Qu’est-ce que cela changeait dans la vie d’être une personne de statut libre ou esclave noire non-métissée, noire métissée, « mulâtre » ou métissée claire aux Antilles au XVIIIe siècle ?

Dans le premier billet, j’ai posé le cadre dans lequel se développe le colorisme, autrement dit un contexte colonialiste fondé sur l’esclavagisme et d’où émerge le préjugé de couleur, système raciste ségréguant et discriminant les personnes noires. J’ai aussi explicité les mots que je vais utiliser pour analyser l’impact du colorisme sur les opportunités de vie.

Dans les billets 2, 3 et 4, je m’intéresse plus particulièrement aux répercussions du colorisme sur les personnes réduites au statut d’esclaves. Je l’aborde sous l’angle statistique, cela rend les choses parfois un peu indigestes à lire (les passages statistiques sont décalés à la marge), mais cela permet aussi de rappeler que l’on ne parle pas d’un phénomène anecdotique. La prégnance du colorisme est mesurable dans la société du XVIIIe siècle.
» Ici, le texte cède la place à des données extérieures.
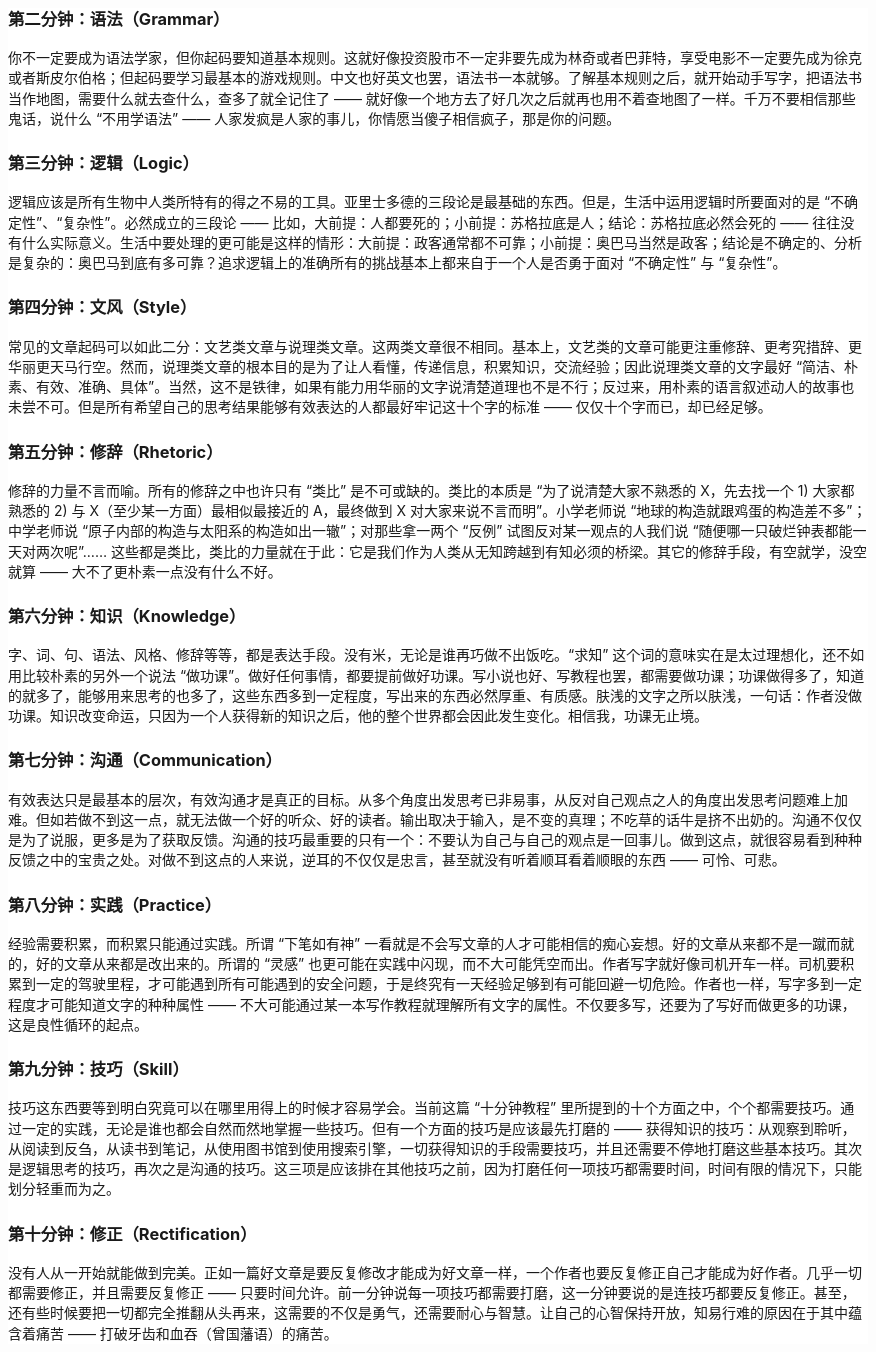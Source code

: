 ### 第二分钟：语法（Grammar）

你不一定要成为语法学家，但你起码要知道基本规则。这就好像投资股市不一定非要先成为林奇或者巴菲特，享受电影不一定要先成为徐克或者斯皮尔伯格；但起码要学习最基本的游戏规则。中文也好英文也罢，语法书一本就够。了解基本规则之后，就开始动手写字，把语法书当作地图，需要什么就去查什么，查多了就全记住了 —— 就好像一个地方去了好几次之后就再也用不着查地图了一样。千万不要相信那些鬼话，说什么 “不用学语法” —— 人家发疯是人家的事儿，你情愿当傻子相信疯子，那是你的问题。

### 第三分钟：逻辑（Logic）

逻辑应该是所有生物中人类所特有的得之不易的工具。亚里士多德的三段论是最基础的东西。但是，生活中运用逻辑时所要面对的是 “不确定性”、“复杂性”。必然成立的三段论 —— 比如，大前提：人都要死的；小前提：苏格拉底是人；结论：苏格拉底必然会死的 —— 往往没有什么实际意义。生活中要处理的更可能是这样的情形：大前提：政客通常都不可靠；小前提：奥巴马当然是政客；结论是不确定的、分析是复杂的：奥巴马到底有多可靠？追求逻辑上的准确所有的挑战基本上都来自于一个人是否勇于面对 “不确定性” 与 “复杂性”。

### 第四分钟：文风（Style）

常见的文章起码可以如此二分：文艺类文章与说理类文章。这两类文章很不相同。基本上，文艺类的文章可能更注重修辞、更考究措辞、更华丽更天马行空。然而，说理类文章的根本目的是为了让人看懂，传递信息，积累知识，交流经验；因此说理类文章的文字最好 “简洁、朴素、有效、准确、具体”。当然，这不是铁律，如果有能力用华丽的文字说清楚道理也不是不行；反过来，用朴素的语言叙述动人的故事也未尝不可。但是所有希望自己的思考结果能够有效表达的人都最好牢记这十个字的标准 —— 仅仅十个字而已，却已经足够。
### 第五分钟：修辞（Rhetoric）

修辞的力量不言而喻。所有的修辞之中也许只有 “类比” 是不可或缺的。类比的本质是 “为了说清楚大家不熟悉的 X，先去找一个 1) 大家都熟悉的 2) 与 X（至少某一方面）最相似最接近的 A，最终做到 X 对大家来说不言而明”。小学老师说 “地球的构造就跟鸡蛋的构造差不多”；中学老师说 “原子内部的构造与太阳系的构造如出一辙”；对那些拿一两个 “反例” 试图反对某一观点的人我们说 “随便哪一只破烂钟表都能一天对两次呢”…… 这些都是类比，类比的力量就在于此：它是我们作为人类从无知跨越到有知必须的桥梁。其它的修辞手段，有空就学，没空就算 —— 大不了更朴素一点没有什么不好。

### 第六分钟：知识（Knowledge）

字、词、句、语法、风格、修辞等等，都是表达手段。没有米，无论是谁再巧做不出饭吃。“求知” 这个词的意味实在是太过理想化，还不如用比较朴素的另外一个说法 “做功课”。做好任何事情，都要提前做好功课。写小说也好、写教程也罢，都需要做功课；功课做得多了，知道的就多了，能够用来思考的也多了，这些东西多到一定程度，写出来的东西必然厚重、有质感。肤浅的文字之所以肤浅，一句话：作者没做功课。知识改变命运，只因为一个人获得新的知识之后，他的整个世界都会因此发生变化。相信我，功课无止境。

### 第七分钟：沟通（Communication）

有效表达只是最基本的层次，有效沟通才是真正的目标。从多个角度出发思考已非易事，从反对自己观点之人的角度出发思考问题难上加难。但如若做不到这一点，就无法做一个好的听众、好的读者。输出取决于输入，是不变的真理；不吃草的话牛是挤不出奶的。沟通不仅仅是为了说服，更多是为了获取反馈。沟通的技巧最重要的只有一个：不要认为自己与自己的观点是一回事儿。做到这点，就很容易看到种种反馈之中的宝贵之处。对做不到这点的人来说，逆耳的不仅仅是忠言，甚至就没有听着顺耳看着顺眼的东西 —— 可怜、可悲。

### 第八分钟：实践（Practice）

经验需要积累，而积累只能通过实践。所谓 “下笔如有神” 一看就是不会写文章的人才可能相信的痴心妄想。好的文章从来都不是一蹴而就的，好的文章从来都是改出来的。所谓的 “灵感” 也更可能在实践中闪现，而不大可能凭空而出。作者写字就好像司机开车一样。司机要积累到一定的驾驶里程，才可能遇到所有可能遇到的安全问题，于是终究有一天经验足够到有可能回避一切危险。作者也一样，写字多到一定程度才可能知道文字的种种属性 —— 不大可能通过某一本写作教程就理解所有文字的属性。不仅要多写，还要为了写好而做更多的功课，这是良性循环的起点。

### 第九分钟：技巧（Skill）

技巧这东西要等到明白究竟可以在哪里用得上的时候才容易学会。当前这篇 “十分钟教程” 里所提到的十个方面之中，个个都需要技巧。通过一定的实践，无论是谁也都会自然而然地掌握一些技巧。但有一个方面的技巧是应该最先打磨的 —— 获得知识的技巧：从观察到聆听，从阅读到反刍，从读书到笔记，从使用图书馆到使用搜索引擎，一切获得知识的手段需要技巧，并且还需要不停地打磨这些基本技巧。其次是逻辑思考的技巧，再次之是沟通的技巧。这三项是应该排在其他技巧之前，因为打磨任何一项技巧都需要时间，时间有限的情况下，只能划分轻重而为之。

### 第十分钟：修正（Rectification）

没有人从一开始就能做到完美。正如一篇好文章是要反复修改才能成为好文章一样，一个作者也要反复修正自己才能成为好作者。几乎一切都需要修正，并且需要反复修正 —— 只要时间允许。前一分钟说每一项技巧都需要打磨，这一分钟要说的是连技巧都要反复修正。甚至，还有些时候要把一切都完全推翻从头再来，这需要的不仅是勇气，还需要耐心与智慧。让自己的心智保持开放，知易行难的原因在于其中蕴含着痛苦 —— 打破牙齿和血吞（曾国藩语）的痛苦。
Cette semaine, nous poursuivons la série sur le colorisme avec l’épisode 2. Je vais m’intéresser en particulier aux possibilités d’affranchissement.

Un accès différencié à la liberté : plus une personne esclavisée était claire de peau, plus ses possibilités d’être affranchie augmentaient

La proportion de personnes destinées à l’affranchissement était corrélée au phénotype. Plus les personnes étaient claires de peau, plus elles étaient concernées par une possibilité d’affranchissement. Ainsi, les personnes esclavisées destinées à être affranchies étaient majoritairement métissées tout comme l’était la composition des personnes libres de couleur. L’historien Frédéric Régent a écrit un article très clair à cet égard pour la Guadeloupe.

Il propose, par l’étude des archives notariales, un tableau concernant Basse-Terre de 1789 à 1792 à partir d’un échantillon de 2248 personnes. Le tableau montre que seuls 4% des personnes noires non-métissées et  4% des personnes noires métissées étaient libres, alors que la proportion montait à 36% pour les personnes « mulâtres », et plus de 70% pour les personnes métissées claires. Dans un autre tableau, il calcule la proportion des esclaves destinés à l’affranchissement. Sur 1973 personnes réduites au statut d’esclave, 2%  (30 personnes) étaient destinées à l’affranchissement. Mais, quand il prend en compte le critère de la « couleur », il observe une nette différence. Sur l’ensemble des personnes noires non-métissées, seulement 1% est destiné à l’affranchissement ; c’est 3% pour les personnes noires métissées, 5% pour les personnes « mulâtres », mais près de  20% pour les personnes métissées claires !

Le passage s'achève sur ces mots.